Niranjan A, Kano H, Lunsford LD (eds): Gamma Knife Radiosurgery for Brain Vascular Malformations.
Prog Neurol Surg. Basel, Karger, 2013, vol 27, pp 176-194 (DOI: 10.1159/000341793)
______________________
Intracranial Dural Arteriovenous Fistulas: Natural History and Rationale for Treatment with Stereotactic Radiosurgery
David Hung-Chi Pana,c · Hsiu- Mei Wub,c · Yu-Hung Kuoa,d · Wen-Yuh Chunga,c · Cheng-Chia Leea,c · Wan-You Guob,c
Departments of aNeurosurgery and bRadiology, Taipei Veterans General Hospital, and cSchool of Medicine, National Yang-Ming University, Taipei, Taiwan, ROC; dDivision of Neurosurgery, Albany Medical Center, Albany, N.Y., USA
______________________
Abstract
Dural arteriovenous fistulas (DAVFs) are abnormal arteriovenous communications within the dura. The symptoms depend on their location and the pattern of the venous drainage. Patients with cavernous sinus DAVFs often present with ocular manifestations such as exophthalmos, chemosis and diplopia. Patients with transverse or sigmoid sinus DAVFs frequently experience headache and tinnitus on the affected side. DAVFs with anterograde sinus or cortical venous drainage (CVD) have been clinically regarded as benign, whereas DAVFs with retrograde CVD are considered aggressive in behavior. Similar to other cerebral arteriovenous malformations, DAVFs can hemorrhage, with an estimated annual risk of approximately 1.8%. The recommended therapeutic intervention for a DAVF is dependent on the anticipated natural history of the lesion. Management options include surgical resection, embolization and radiosurgery. Radiosurgical treatment has been used for DAVFs in various locations including the anterior cranial fossa, cavernous sinus, transverse/sigmoid sinus, superior sagittal sinus and tentorium. We present an update on 321 DAVF patients treated at the Taipei Veterans General Hospital using Gamma Knife radiosurgery.The prescribed mean margin dose was 17.2Gy. In our series, 98% of patients had a stable or improved clinical condition after radiosurgery. Stereotactic radiosurgery using the Gamma Knife is a safe and effective alternative for the treatment of DAVFs.

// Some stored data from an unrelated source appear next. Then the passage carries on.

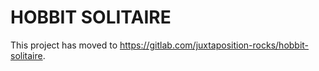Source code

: # HOBBIT SOLITAIRE

This project has moved to https://gitlab.com/juxtaposition-rocks/hobbit-solitaire.

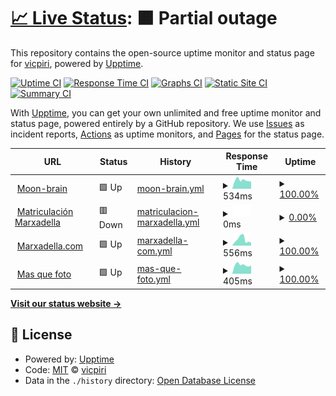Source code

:# [📈 Live Status](https://vicpiri.github.io/upptime): <!--live status--> **🟧 Partial outage**

This repository contains the open-source uptime monitor and status page for [vicpiri](https://vicpiri.github.io/upptime), powered by [Upptime](https://github.com/upptime/upptime).

[![Uptime CI](https://github.com/vicpiri/upptime/workflows/Uptime%20CI/badge.svg)](https://github.com/vicpiri/upptime/actions?query=workflow%3A%22Uptime+CI%22)
[![Response Time CI](https://github.com/vicpiri/upptime/workflows/Response%20Time%20CI/badge.svg)](https://github.com/vicpiri/upptime/actions?query=workflow%3A%22Response+Time+CI%22)
[![Graphs CI](https://github.com/vicpiri/upptime/workflows/Graphs%20CI/badge.svg)](https://github.com/vicpiri/upptime/actions?query=workflow%3A%22Graphs+CI%22)
[![Static Site CI](https://github.com/vicpiri/upptime/workflows/Static%20Site%20CI/badge.svg)](https://github.com/vicpiri/upptime/actions?query=workflow%3A%22Static+Site+CI%22)
[![Summary CI](https://github.com/vicpiri/upptime/workflows/Summary%20CI/badge.svg)](https://github.com/vicpiri/upptime/actions?query=workflow%3A%22Summary+CI%22)

With [Upptime](https://upptime.js.org), you can get your own unlimited and free uptime monitor and status page, powered entirely by a GitHub repository. We use [Issues](https://github.com/vicpiri/upptime/issues) as incident reports, [Actions](https://github.com/vicpiri/upptime/actions) as uptime monitors, and [Pages](https://vicpiri.github.io/upptime) for the status page.

<!--start: status pages-->
<!-- This summary is generated by Upptime (https://github.com/upptime/upptime) -->
<!-- Do not edit this manually, your changes will be overwritten -->
<!-- prettier-ignore -->
| URL | Status | History | Response Time | Uptime |
| --- | ------ | ------- | ------------- | ------ |
| <img alt="" src="https://icons.duckduckgo.com/ip3/moon-brain.com.ico" height="13"> [Moon-brain](https://moon-brain.com) | 🟩 Up | [moon-brain.yml](https://github.com/vicpiri/upptime/commits/HEAD/history/moon-brain.yml) | <details><summary><img alt="Response time graph" src="./graphs/moon-brain/response-time-week.png" height="20"> 534ms</summary><br><a href="https://vicpiri.github.io/upptime/history/moon-brain"><img alt="Response time 565" src="https://img.shields.io/endpoint?url=https%3A%2F%2Fraw.githubusercontent.com%2Fvicpiri%2Fupptime%2FHEAD%2Fapi%2Fmoon-brain%2Fresponse-time.json"></a><br><a href="https://vicpiri.github.io/upptime/history/moon-brain"><img alt="24-hour response time 510" src="https://img.shields.io/endpoint?url=https%3A%2F%2Fraw.githubusercontent.com%2Fvicpiri%2Fupptime%2FHEAD%2Fapi%2Fmoon-brain%2Fresponse-time-day.json"></a><br><a href="https://vicpiri.github.io/upptime/history/moon-brain"><img alt="7-day response time 534" src="https://img.shields.io/endpoint?url=https%3A%2F%2Fraw.githubusercontent.com%2Fvicpiri%2Fupptime%2FHEAD%2Fapi%2Fmoon-brain%2Fresponse-time-week.json"></a><br><a href="https://vicpiri.github.io/upptime/history/moon-brain"><img alt="30-day response time 548" src="https://img.shields.io/endpoint?url=https%3A%2F%2Fraw.githubusercontent.com%2Fvicpiri%2Fupptime%2FHEAD%2Fapi%2Fmoon-brain%2Fresponse-time-month.json"></a><br><a href="https://vicpiri.github.io/upptime/history/moon-brain"><img alt="1-year response time 566" src="https://img.shields.io/endpoint?url=https%3A%2F%2Fraw.githubusercontent.com%2Fvicpiri%2Fupptime%2FHEAD%2Fapi%2Fmoon-brain%2Fresponse-time-year.json"></a></details> | <details><summary><a href="https://vicpiri.github.io/upptime/history/moon-brain">100.00%</a></summary><a href="https://vicpiri.github.io/upptime/history/moon-brain"><img alt="All-time uptime 99.98%" src="https://img.shields.io/endpoint?url=https%3A%2F%2Fraw.githubusercontent.com%2Fvicpiri%2Fupptime%2FHEAD%2Fapi%2Fmoon-brain%2Fuptime.json"></a><br><a href="https://vicpiri.github.io/upptime/history/moon-brain"><img alt="24-hour uptime 100.00%" src="https://img.shields.io/endpoint?url=https%3A%2F%2Fraw.githubusercontent.com%2Fvicpiri%2Fupptime%2FHEAD%2Fapi%2Fmoon-brain%2Fuptime-day.json"></a><br><a href="https://vicpiri.github.io/upptime/history/moon-brain"><img alt="7-day uptime 100.00%" src="https://img.shields.io/endpoint?url=https%3A%2F%2Fraw.githubusercontent.com%2Fvicpiri%2Fupptime%2FHEAD%2Fapi%2Fmoon-brain%2Fuptime-week.json"></a><br><a href="https://vicpiri.github.io/upptime/history/moon-brain"><img alt="30-day uptime 100.00%" src="https://img.shields.io/endpoint?url=https%3A%2F%2Fraw.githubusercontent.com%2Fvicpiri%2Fupptime%2FHEAD%2Fapi%2Fmoon-brain%2Fuptime-month.json"></a><br><a href="https://vicpiri.github.io/upptime/history/moon-brain"><img alt="1-year uptime 100.00%" src="https://img.shields.io/endpoint?url=https%3A%2F%2Fraw.githubusercontent.com%2Fvicpiri%2Fupptime%2FHEAD%2Fapi%2Fmoon-brain%2Fuptime-year.json"></a></details>
| <img alt="" src="https://icons.duckduckgo.com/ip3/marxadella.ddns.net.ico" height="13"> [Matriculación Marxadella](https://marxadella.ddns.net) | 🟥 Down | [matriculacion-marxadella.yml](https://github.com/vicpiri/upptime/commits/HEAD/history/matriculacion-marxadella.yml) | <details><summary><img alt="Response time graph" src="./graphs/matriculacion-marxadella/response-time-week.png" height="20"> 0ms</summary><br><a href="https://vicpiri.github.io/upptime/history/matriculacion-marxadella"><img alt="Response time 0" src="https://img.shields.io/endpoint?url=https%3A%2F%2Fraw.githubusercontent.com%2Fvicpiri%2Fupptime%2FHEAD%2Fapi%2Fmatriculacion-marxadella%2Fresponse-time.json"></a><br><a href="https://vicpiri.github.io/upptime/history/matriculacion-marxadella"><img alt="24-hour response time 0" src="https://img.shields.io/endpoint?url=https%3A%2F%2Fraw.githubusercontent.com%2Fvicpiri%2Fupptime%2FHEAD%2Fapi%2Fmatriculacion-marxadella%2Fresponse-time-day.json"></a><br><a href="https://vicpiri.github.io/upptime/history/matriculacion-marxadella"><img alt="7-day response time 0" src="https://img.shields.io/endpoint?url=https%3A%2F%2Fraw.githubusercontent.com%2Fvicpiri%2Fupptime%2FHEAD%2Fapi%2Fmatriculacion-marxadella%2Fresponse-time-week.json"></a><br><a href="https://vicpiri.github.io/upptime/history/matriculacion-marxadella"><img alt="30-day response time 0" src="https://img.shields.io/endpoint?url=https%3A%2F%2Fraw.githubusercontent.com%2Fvicpiri%2Fupptime%2FHEAD%2Fapi%2Fmatriculacion-marxadella%2Fresponse-time-month.json"></a><br><a href="https://vicpiri.github.io/upptime/history/matriculacion-marxadella"><img alt="1-year response time 0" src="https://img.shields.io/endpoint?url=https%3A%2F%2Fraw.githubusercontent.com%2Fvicpiri%2Fupptime%2FHEAD%2Fapi%2Fmatriculacion-marxadella%2Fresponse-time-year.json"></a></details> | <details><summary><a href="https://vicpiri.github.io/upptime/history/matriculacion-marxadella">0.00%</a></summary><a href="https://vicpiri.github.io/upptime/history/matriculacion-marxadella"><img alt="All-time uptime 0.33%" src="https://img.shields.io/endpoint?url=https%3A%2F%2Fraw.githubusercontent.com%2Fvicpiri%2Fupptime%2FHEAD%2Fapi%2Fmatriculacion-marxadella%2Fuptime.json"></a><br><a href="https://vicpiri.github.io/upptime/history/matriculacion-marxadella"><img alt="24-hour uptime 0.00%" src="https://img.shields.io/endpoint?url=https%3A%2F%2Fraw.githubusercontent.com%2Fvicpiri%2Fupptime%2FHEAD%2Fapi%2Fmatriculacion-marxadella%2Fuptime-day.json"></a><br><a href="https://vicpiri.github.io/upptime/history/matriculacion-marxadella"><img alt="7-day uptime 0.00%" src="https://img.shields.io/endpoint?url=https%3A%2F%2Fraw.githubusercontent.com%2Fvicpiri%2Fupptime%2FHEAD%2Fapi%2Fmatriculacion-marxadella%2Fuptime-week.json"></a><br><a href="https://vicpiri.github.io/upptime/history/matriculacion-marxadella"><img alt="30-day uptime 0.00%" src="https://img.shields.io/endpoint?url=https%3A%2F%2Fraw.githubusercontent.com%2Fvicpiri%2Fupptime%2FHEAD%2Fapi%2Fmatriculacion-marxadella%2Fuptime-month.json"></a><br><a href="https://vicpiri.github.io/upptime/history/matriculacion-marxadella"><img alt="1-year uptime 0.00%" src="https://img.shields.io/endpoint?url=https%3A%2F%2Fraw.githubusercontent.com%2Fvicpiri%2Fupptime%2FHEAD%2Fapi%2Fmatriculacion-marxadella%2Fuptime-year.json"></a></details>
| <img alt="" src="https://icons.duckduckgo.com/ip3/marxadella.com.ico" height="13"> [Marxadella.com](https://marxadella.com) | 🟩 Up | [marxadella-com.yml](https://github.com/vicpiri/upptime/commits/HEAD/history/marxadella-com.yml) | <details><summary><img alt="Response time graph" src="./graphs/marxadella-com/response-time-week.png" height="20"> 556ms</summary><br><a href="https://vicpiri.github.io/upptime/history/marxadella-com"><img alt="Response time 1611" src="https://img.shields.io/endpoint?url=https%3A%2F%2Fraw.githubusercontent.com%2Fvicpiri%2Fupptime%2FHEAD%2Fapi%2Fmarxadella-com%2Fresponse-time.json"></a><br><a href="https://vicpiri.github.io/upptime/history/marxadella-com"><img alt="24-hour response time 914" src="https://img.shields.io/endpoint?url=https%3A%2F%2Fraw.githubusercontent.com%2Fvicpiri%2Fupptime%2FHEAD%2Fapi%2Fmarxadella-com%2Fresponse-time-day.json"></a><br><a href="https://vicpiri.github.io/upptime/history/marxadella-com"><img alt="7-day response time 556" src="https://img.shields.io/endpoint?url=https%3A%2F%2Fraw.githubusercontent.com%2Fvicpiri%2Fupptime%2FHEAD%2Fapi%2Fmarxadella-com%2Fresponse-time-week.json"></a><br><a href="https://vicpiri.github.io/upptime/history/marxadella-com"><img alt="30-day response time 868" src="https://img.shields.io/endpoint?url=https%3A%2F%2Fraw.githubusercontent.com%2Fvicpiri%2Fupptime%2FHEAD%2Fapi%2Fmarxadella-com%2Fresponse-time-month.json"></a><br><a href="https://vicpiri.github.io/upptime/history/marxadella-com"><img alt="1-year response time 1815" src="https://img.shields.io/endpoint?url=https%3A%2F%2Fraw.githubusercontent.com%2Fvicpiri%2Fupptime%2FHEAD%2Fapi%2Fmarxadella-com%2Fresponse-time-year.json"></a></details> | <details><summary><a href="https://vicpiri.github.io/upptime/history/marxadella-com">100.00%</a></summary><a href="https://vicpiri.github.io/upptime/history/marxadella-com"><img alt="All-time uptime 99.81%" src="https://img.shields.io/endpoint?url=https%3A%2F%2Fraw.githubusercontent.com%2Fvicpiri%2Fupptime%2FHEAD%2Fapi%2Fmarxadella-com%2Fuptime.json"></a><br><a href="https://vicpiri.github.io/upptime/history/marxadella-com"><img alt="24-hour uptime 100.00%" src="https://img.shields.io/endpoint?url=https%3A%2F%2Fraw.githubusercontent.com%2Fvicpiri%2Fupptime%2FHEAD%2Fapi%2Fmarxadella-com%2Fuptime-day.json"></a><br><a href="https://vicpiri.github.io/upptime/history/marxadella-com"><img alt="7-day uptime 100.00%" src="https://img.shields.io/endpoint?url=https%3A%2F%2Fraw.githubusercontent.com%2Fvicpiri%2Fupptime%2FHEAD%2Fapi%2Fmarxadella-com%2Fuptime-week.json"></a><br><a href="https://vicpiri.github.io/upptime/history/marxadella-com"><img alt="30-day uptime 100.00%" src="https://img.shields.io/endpoint?url=https%3A%2F%2Fraw.githubusercontent.com%2Fvicpiri%2Fupptime%2FHEAD%2Fapi%2Fmarxadella-com%2Fuptime-month.json"></a><br><a href="https://vicpiri.github.io/upptime/history/marxadella-com"><img alt="1-year uptime 99.82%" src="https://img.shields.io/endpoint?url=https%3A%2F%2Fraw.githubusercontent.com%2Fvicpiri%2Fupptime%2FHEAD%2Fapi%2Fmarxadella-com%2Fuptime-year.json"></a></details>
| <img alt="" src="https://icons.duckduckgo.com/ip3/masquefoto.net.ico" height="13"> [Mas que foto](https://masquefoto.net) | 🟩 Up | [mas-que-foto.yml](https://github.com/vicpiri/upptime/commits/HEAD/history/mas-que-foto.yml) | <details><summary><img alt="Response time graph" src="./graphs/mas-que-foto/response-time-week.png" height="20"> 405ms</summary><br><a href="https://vicpiri.github.io/upptime/history/mas-que-foto"><img alt="Response time 415" src="https://img.shields.io/endpoint?url=https%3A%2F%2Fraw.githubusercontent.com%2Fvicpiri%2Fupptime%2FHEAD%2Fapi%2Fmas-que-foto%2Fresponse-time.json"></a><br><a href="https://vicpiri.github.io/upptime/history/mas-que-foto"><img alt="24-hour response time 350" src="https://img.shields.io/endpoint?url=https%3A%2F%2Fraw.githubusercontent.com%2Fvicpiri%2Fupptime%2FHEAD%2Fapi%2Fmas-que-foto%2Fresponse-time-day.json"></a><br><a href="https://vicpiri.github.io/upptime/history/mas-que-foto"><img alt="7-day response time 405" src="https://img.shields.io/endpoint?url=https%3A%2F%2Fraw.githubusercontent.com%2Fvicpiri%2Fupptime%2FHEAD%2Fapi%2Fmas-que-foto%2Fresponse-time-week.json"></a><br><a href="https://vicpiri.github.io/upptime/history/mas-que-foto"><img alt="30-day response time 414" src="https://img.shields.io/endpoint?url=https%3A%2F%2Fraw.githubusercontent.com%2Fvicpiri%2Fupptime%2FHEAD%2Fapi%2Fmas-que-foto%2Fresponse-time-month.json"></a><br><a href="https://vicpiri.github.io/upptime/history/mas-que-foto"><img alt="1-year response time 417" src="https://img.shields.io/endpoint?url=https%3A%2F%2Fraw.githubusercontent.com%2Fvicpiri%2Fupptime%2FHEAD%2Fapi%2Fmas-que-foto%2Fresponse-time-year.json"></a></details> | <details><summary><a href="https://vicpiri.github.io/upptime/history/mas-que-foto">100.00%</a></summary><a href="https://vicpiri.github.io/upptime/history/mas-que-foto"><img alt="All-time uptime 99.99%" src="https://img.shields.io/endpoint?url=https%3A%2F%2Fraw.githubusercontent.com%2Fvicpiri%2Fupptime%2FHEAD%2Fapi%2Fmas-que-foto%2Fuptime.json"></a><br><a href="https://vicpiri.github.io/upptime/history/mas-que-foto"><img alt="24-hour uptime 100.00%" src="https://img.shields.io/endpoint?url=https%3A%2F%2Fraw.githubusercontent.com%2Fvicpiri%2Fupptime%2FHEAD%2Fapi%2Fmas-que-foto%2Fuptime-day.json"></a><br><a href="https://vicpiri.github.io/upptime/history/mas-que-foto"><img alt="7-day uptime 100.00%" src="https://img.shields.io/endpoint?url=https%3A%2F%2Fraw.githubusercontent.com%2Fvicpiri%2Fupptime%2FHEAD%2Fapi%2Fmas-que-foto%2Fuptime-week.json"></a><br><a href="https://vicpiri.github.io/upptime/history/mas-que-foto"><img alt="30-day uptime 100.00%" src="https://img.shields.io/endpoint?url=https%3A%2F%2Fraw.githubusercontent.com%2Fvicpiri%2Fupptime%2FHEAD%2Fapi%2Fmas-que-foto%2Fuptime-month.json"></a><br><a href="https://vicpiri.github.io/upptime/history/mas-que-foto"><img alt="1-year uptime 100.00%" src="https://img.shields.io/endpoint?url=https%3A%2F%2Fraw.githubusercontent.com%2Fvicpiri%2Fupptime%2FHEAD%2Fapi%2Fmas-que-foto%2Fuptime-year.json"></a></details>

<!--end: status pages-->

[**Visit our status website →**](https://vicpiri.github.io/upptime)

## 📄 License

- Powered by: [Upptime](https://github.com/upptime/upptime)
- Code: [MIT](./LICENSE) © [vicpiri](https://vicpiri.github.io/upptime)
- Data in the `./history` directory: [Open Database License](https://opendatacommons.org/licenses/odbl/1-0/)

Copyright © 2013 S. Karger AG, Basel
Intracranial dural arteriovenous fistulas (DAVFs) are abnormal arteriovenous communications within the dura, in which meningeal arteries shunt blood directly into the dural sinus or leptomeningeal veins [1, 2]. The incidence of DAVFs has been estimated at 5-20% of all intracranial vascular malformations [3-5]. DAVFs comprise only 6% of supratentorial vascular malformations whereas they constitute 35% of infratentorial malformations [6]. The mean age of presentation for a DAVF is 50-60 years of age with no sex preference, though there is a wide range seen [7, 8]. Unlike the more common intracerebral or parenchymal arteriovenous malformations (AVMs), DAVFs are thought to be acquired in origin due to inflammation, thrombosis or trauma of the dural sinus. However, in many cases the exact etiology and underlying disease are difficult to trace and those DAVFs are considered idiopathic [9, 10]. DAVFs most commonly occur in the regions of the cavernous sinus (CS), transverse/ sigmoid sinuses, tentorium/torcula, or cerebral convexities with drainage to the superior sagittal sinus [1, 11, 12].
A thorough understanding of DAVF hemodynamics requires a detailed cerebral angiographic investigation. Drainage of the venous flow from a DAVF can be ante-grade or retrograde through a dural sinus, through a cortical vein or both. The pattern of the venous drainage is not necessarily static though. Gradual alternation in the venous flow from antegrade to retrograde, and delayed recruitment of arterial feeders into the nidus (sump effect) have been observed in some patients [3, 8]. This is hypothesized to occur as a result of progressive sinus hypertension with redirection of the blood flow into cortical veins [2, 11, 13]. The gradual venous hypertension and reflux of the cortical veins may eventually predispose to the risks of cerebral hemorrhage and/or other neurological deficits [1].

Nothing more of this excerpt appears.